In this respect, the EU has commissioned several frameworks addressing the intake of selected nutrients. The respective initiatives aim to reduce levels of risk nutrients such as salt, saturated fats, trans-fatty acids, or added sugar. The impact of food reformulation policies is expected to increase as the political commitment behind has been visible and is likely to intensify with the preparations for the next EU Action Plan for Childhood Obesity (its current version is due to expire in 2020, mid-term evaluation has already been carried out).
In promoting healthy diets, consumers’ awareness is extremely important. It goes hand in hand with information provided to consumers. Nutritional composition labeling has been a topical issue at the EU level. The matter catches the attention particularly due to two aspects – internal market functioning and public health protection. However, as the policy experience shows, the EU has green-lighted nutritional labels introduced by several Member States which may be regarded as a quite surprising move in comparison to the past. Besides, a similar situation occurs in case of country-of-origin-labeling that is politically connected to the growing trend of food-populism across the bloc. From the regulatory point of view, nationally driven actions often evoke a pressure to harmonize (to protect the internal market, as country-specific labeling legislation creates an extra compliance burden for food operators and undermines the internal market).
Labeling discussions, nonetheless, go beyond foodstuffs. The EU has been seeking options to address nutritional labeling of alcoholic beverages too. Last year the industry has been called on to come up with a self-regulatory mechanism on alcohol nutritional labeling. The revised proposal is expected to be presented in due course. In this respect, sectoral diversity comes in place – consumption patterns differ based on the type of alcohol consumed so finding a common solution on how to display nutritional information may be tricky. If the discussion between the industry and the regulator fails, specific EU legislation on calorie information may be put forward. Furthermore, in its recent action, the European Parliament called for wine calories on bottles to be included into the CAP revision.

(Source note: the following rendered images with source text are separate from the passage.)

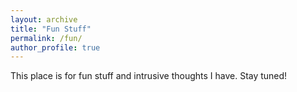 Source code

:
 ```yaml
---
layout: archive
title: "Fun Stuff"
permalink: /fun/
author_profile: true
---
```



This place is for fun stuff and intrusive thoughts I have. Stay tuned!

[//]: # (<br/><br/><br/><br/><br/><br/><br/><br/><br/>)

All in all, the agri-food sector can be characterized by its complexity. It is determined by a number of overarching factors that evolve in time and are thus not exclusively framed. As proven by time, the sector has always been the beating heart of the EU and its significance is only to grow with arising challenges of the agri-food supply chain, consumer health as well as the environment. Coupled with political issues that are always entering the policy-process, the new EU administration will be facing a crucial task to ensure the sector remains dynamic and competitive while responding to needs of a better quality of life for the people living in the EU. It is therefore vital to keep an eye on the periods ahead to be ready for potential regulatory interventions that may re-define the sector and to use the readiness for the benefit of both business and society.